If you would like support implementing a structured vulnerability triage programme, get in touch with the Precursor team.


Frequently Asked Questions

What is the difference between vulnerability triage and vulnerability management? Vulnerability management is the end-to-end programme: discovery, triage, remediation, verification, and reporting. Vulnerability triage is a specific step within that programme - the process of evaluating and prioritising identified vulnerabilities before remediation begins. Good triage is what makes a vulnerability management programme efficient rather than merely busy.

Is CVSS score enough to prioritise vulnerabilities? No. CVSS measures theoretical technical severity based on the characteristics of a vulnerability in isolation. It does not account for whether exploit code is publicly available, whether the vulnerability is being actively exploited in the wild, or whether the affected system is internet-facing and holds critical data. EPSS and CISA KEV provide the real-world exploitation signal that CVSS cannot.

What is the CISA KEV catalog and why does it matter? The CISA Known Exploited Vulnerabilities (KEV) catalog is a list of vulnerabilities confirmed to be actively exploited in real-world attacks. As of March 2026 it contains over 1,500 entries. Any vulnerability on this list should be treated as an immediate Fix - it is not theoretical. Federal agencies in the United States are required to remediate KEV entries within mandated deadlines; UK organisations should treat KEV listings as the clearest available signal that a vulnerability demands priority attention.

What is a Vulnerability Triage Group (VTG)? A VTG is a small cross-functional team responsible for evaluating and prioritising vulnerabilities before remediation tasks are assigned to asset owners.
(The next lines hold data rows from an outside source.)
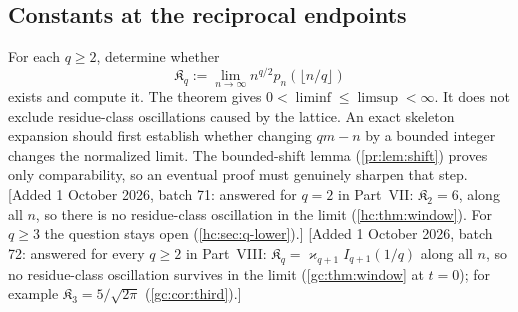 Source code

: \documentclass[11pt,a4paper]{article}
\theoremstyle{definition}\newaliascnt{definition}{theorem}
\theoremstyle{remark}\newaliascnt{remark}{theorem}
\begin{document}
\subsection{Constants at the reciprocal endpoints}
\label{pr:sec:q-endpoints}
For each $q\ge2$, determine whether
\[
 \mathfrak K_q:=\lim_{n\to\infty}n^{q/2}p_n(\lfloor n/q\rfloor)
\]
exists and compute it. The theorem gives $0<\liminf\le\limsup<\infty$. It
does not exclude residue-class oscillations caused by the lattice. An exact
skeleton expansion should first establish whether changing $qm-n$ by a
bounded integer changes the normalized limit. The bounded-shift lemma
(\cref{pr:lem:shift}) proves only comparability, so an eventual proof must
genuinely sharpen that step.
[Added 1 October 2026, batch 71: answered for $q=2$ in Part~VII:
$\mathfrak K_2=6$, along all $n$, so there is no residue-class oscillation
in the limit (\cref{hc:thm:window}). For $q\ge3$ the question stays open
(\cref{hc:sec:q-lower}).]
[Added 1 October 2026, batch 72: answered for every $q\ge2$ in Part~VIII:
$\mathfrak K_q=\varkappa_{q+1}I_{q+1}(1/q)$ along all $n$, so no residue-class
oscillation survives in the limit (\cref{gc:thm:window} at $t=0$); for
example $\mathfrak K_3=5/\sqrt{2\pi}$ (\cref{gc:cor:third}).]
\end{document}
Effective VTG membership spans IT management, cyber security risk, and wider business risk - ensuring that triage decisions account for both technical exploitability and business impact. The VTG is not responsible for fixing vulnerabilities; it is responsible for deciding in what order, and with what urgency, fixes should be deployed.

When should a vulnerability be placed in the Acknowledge category rather than Fix? A vulnerability belongs in Acknowledge when the realistic risk it poses - after considering exploitability, asset exposure, available exploit code, and business context - is judged to be acceptable without remediation, and that judgment can be documented and defended. It should never be a shortcut to avoid difficult fixes. If the risk profile changes (for example, the vulnerability appears on the KEV catalog, or a public PoC is released), Acknowledge decisions must be reviewed and escalated if necessary.